__Saved data entries__:
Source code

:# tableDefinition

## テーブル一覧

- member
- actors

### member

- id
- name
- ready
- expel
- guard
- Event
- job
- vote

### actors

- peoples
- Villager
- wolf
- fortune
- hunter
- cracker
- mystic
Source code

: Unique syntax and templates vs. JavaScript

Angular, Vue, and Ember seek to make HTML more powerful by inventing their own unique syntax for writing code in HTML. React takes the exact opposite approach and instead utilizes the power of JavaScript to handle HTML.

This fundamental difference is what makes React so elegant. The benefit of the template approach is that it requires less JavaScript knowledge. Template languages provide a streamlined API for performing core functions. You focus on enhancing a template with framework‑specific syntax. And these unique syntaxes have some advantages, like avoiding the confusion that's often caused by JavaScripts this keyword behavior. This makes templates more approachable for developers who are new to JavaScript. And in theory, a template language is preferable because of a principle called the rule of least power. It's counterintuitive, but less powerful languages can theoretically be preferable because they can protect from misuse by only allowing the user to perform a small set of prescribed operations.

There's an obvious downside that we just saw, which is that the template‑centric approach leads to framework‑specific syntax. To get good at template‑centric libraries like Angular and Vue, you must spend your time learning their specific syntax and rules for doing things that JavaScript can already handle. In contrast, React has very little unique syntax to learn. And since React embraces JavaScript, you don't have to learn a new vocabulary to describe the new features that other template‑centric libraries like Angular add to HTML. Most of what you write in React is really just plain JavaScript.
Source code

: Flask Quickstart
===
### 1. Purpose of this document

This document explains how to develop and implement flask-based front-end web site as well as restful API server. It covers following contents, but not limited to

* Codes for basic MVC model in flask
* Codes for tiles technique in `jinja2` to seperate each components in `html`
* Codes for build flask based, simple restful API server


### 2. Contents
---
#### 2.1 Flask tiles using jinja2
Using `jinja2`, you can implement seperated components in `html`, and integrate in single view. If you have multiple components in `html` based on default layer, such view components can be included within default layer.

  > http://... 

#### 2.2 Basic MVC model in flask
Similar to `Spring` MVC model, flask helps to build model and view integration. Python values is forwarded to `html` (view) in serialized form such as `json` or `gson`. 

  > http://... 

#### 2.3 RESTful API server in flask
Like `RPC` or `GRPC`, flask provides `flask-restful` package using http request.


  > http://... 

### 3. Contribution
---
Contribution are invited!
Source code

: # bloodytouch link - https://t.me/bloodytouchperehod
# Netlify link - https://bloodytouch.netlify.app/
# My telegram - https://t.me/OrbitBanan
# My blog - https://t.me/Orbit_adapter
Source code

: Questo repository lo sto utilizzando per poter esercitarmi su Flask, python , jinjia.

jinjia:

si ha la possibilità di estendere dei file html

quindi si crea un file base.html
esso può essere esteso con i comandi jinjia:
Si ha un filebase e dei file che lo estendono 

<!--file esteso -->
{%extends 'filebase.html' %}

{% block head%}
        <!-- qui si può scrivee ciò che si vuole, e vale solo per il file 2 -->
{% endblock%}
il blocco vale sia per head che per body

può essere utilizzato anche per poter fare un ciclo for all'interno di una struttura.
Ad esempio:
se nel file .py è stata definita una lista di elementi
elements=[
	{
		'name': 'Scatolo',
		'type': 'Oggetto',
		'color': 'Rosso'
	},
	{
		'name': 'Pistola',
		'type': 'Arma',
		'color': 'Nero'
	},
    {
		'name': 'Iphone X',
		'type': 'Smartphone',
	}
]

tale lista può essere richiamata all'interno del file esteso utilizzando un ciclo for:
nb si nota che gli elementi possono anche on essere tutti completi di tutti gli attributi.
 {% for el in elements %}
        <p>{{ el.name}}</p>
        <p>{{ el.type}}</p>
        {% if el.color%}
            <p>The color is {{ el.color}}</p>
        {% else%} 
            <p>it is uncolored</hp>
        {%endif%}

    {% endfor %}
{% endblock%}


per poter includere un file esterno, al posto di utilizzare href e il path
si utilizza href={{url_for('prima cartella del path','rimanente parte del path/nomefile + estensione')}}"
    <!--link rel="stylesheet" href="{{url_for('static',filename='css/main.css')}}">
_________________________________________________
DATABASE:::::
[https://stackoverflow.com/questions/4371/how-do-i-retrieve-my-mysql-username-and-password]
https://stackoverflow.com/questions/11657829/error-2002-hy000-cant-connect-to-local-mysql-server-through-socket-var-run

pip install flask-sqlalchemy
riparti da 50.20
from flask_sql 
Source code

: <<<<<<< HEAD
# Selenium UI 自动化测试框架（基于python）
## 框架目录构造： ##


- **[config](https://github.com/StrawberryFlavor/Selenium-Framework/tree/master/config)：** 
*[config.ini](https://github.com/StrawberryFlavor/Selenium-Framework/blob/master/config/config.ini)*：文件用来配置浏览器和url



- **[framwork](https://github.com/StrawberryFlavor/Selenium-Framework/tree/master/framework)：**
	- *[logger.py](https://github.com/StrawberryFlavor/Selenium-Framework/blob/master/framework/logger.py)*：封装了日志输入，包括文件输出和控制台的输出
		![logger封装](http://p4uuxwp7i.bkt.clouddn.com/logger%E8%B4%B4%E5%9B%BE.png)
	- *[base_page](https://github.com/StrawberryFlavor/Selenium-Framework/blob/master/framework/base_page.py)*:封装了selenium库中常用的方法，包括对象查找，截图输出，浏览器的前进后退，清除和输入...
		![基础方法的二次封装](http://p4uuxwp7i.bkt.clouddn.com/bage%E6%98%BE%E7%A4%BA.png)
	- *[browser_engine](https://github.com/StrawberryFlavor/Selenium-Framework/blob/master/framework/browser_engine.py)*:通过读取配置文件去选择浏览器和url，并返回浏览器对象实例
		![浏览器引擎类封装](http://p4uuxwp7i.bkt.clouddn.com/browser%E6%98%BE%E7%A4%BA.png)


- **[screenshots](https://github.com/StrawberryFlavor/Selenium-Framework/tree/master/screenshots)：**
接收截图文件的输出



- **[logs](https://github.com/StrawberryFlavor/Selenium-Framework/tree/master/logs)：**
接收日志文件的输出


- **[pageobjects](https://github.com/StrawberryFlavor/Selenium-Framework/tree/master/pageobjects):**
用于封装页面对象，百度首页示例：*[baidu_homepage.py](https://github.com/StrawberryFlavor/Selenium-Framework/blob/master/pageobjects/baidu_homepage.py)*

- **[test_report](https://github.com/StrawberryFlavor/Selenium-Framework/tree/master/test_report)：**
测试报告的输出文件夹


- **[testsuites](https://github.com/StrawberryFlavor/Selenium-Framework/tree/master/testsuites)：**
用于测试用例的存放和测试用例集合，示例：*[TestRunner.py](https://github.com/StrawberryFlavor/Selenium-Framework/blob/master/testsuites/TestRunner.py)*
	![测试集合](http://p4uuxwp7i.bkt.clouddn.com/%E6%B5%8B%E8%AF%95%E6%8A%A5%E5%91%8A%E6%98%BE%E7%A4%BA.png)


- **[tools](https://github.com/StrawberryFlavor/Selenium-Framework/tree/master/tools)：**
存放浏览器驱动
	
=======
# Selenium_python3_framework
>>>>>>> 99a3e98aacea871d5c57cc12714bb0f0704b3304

__Activity__: Copy out the lines above exactly, beginning at the one that contains "<p>it is uncolored</hp>" and ending at the one that contains "- *[base_page]".

__Exercise response__:
            <p>it is uncolored</hp>
        {%endif%}

    {% endfor %}
{% endblock%}


per poter includere un file esterno, al posto di utilizzare href e il path
si utilizza href={{url_for('prima cartella del path','rimanente parte del path/nomefile + estensione')}}"
    <!--link rel="stylesheet" href="{{url_for('static',filename='css/main.css')}}">
_________________________________________________
DATABASE:::::
[https://stackoverflow.com/questions/4371/how-do-i-retrieve-my-mysql-username-and-password]
https://stackoverflow.com/questions/11657829/error-2002-hy000-cant-connect-to-local-mysql-server-through-socket-var-run

pip install flask-sqlalchemy
riparti da 50.20
from flask_sql 
Source code

: <<<<<<< HEAD
# Selenium UI 自动化测试框架（基于python）
## 框架目录构造： ##


- **[config](https://github.com/StrawberryFlavor/Selenium-Framework/tree/master/config)：** 
*[config.ini](https://github.com/StrawberryFlavor/Selenium-Framework/blob/master/config/config.ini)*：文件用来配置浏览器和url



- **[framwork](https://github.com/StrawberryFlavor/Selenium-Framework/tree/master/framework)：**
	- *[logger.py](https://github.com/StrawberryFlavor/Selenium-Framework/blob/master/framework/logger.py)*：封装了日志输入，包括文件输出和控制台的输出
		![logger封装](http://p4uuxwp7i.bkt.clouddn.com/logger%E8%B4%B4%E5%9B%BE.png)
	- *[base_page](https://github.com/StrawberryFlavor/Selenium-Framework/blob/master/framework/base_page.py)*:封装了selenium库中常用的方法，包括对象查找，截图输出，浏览器的前进后退，清除和输入...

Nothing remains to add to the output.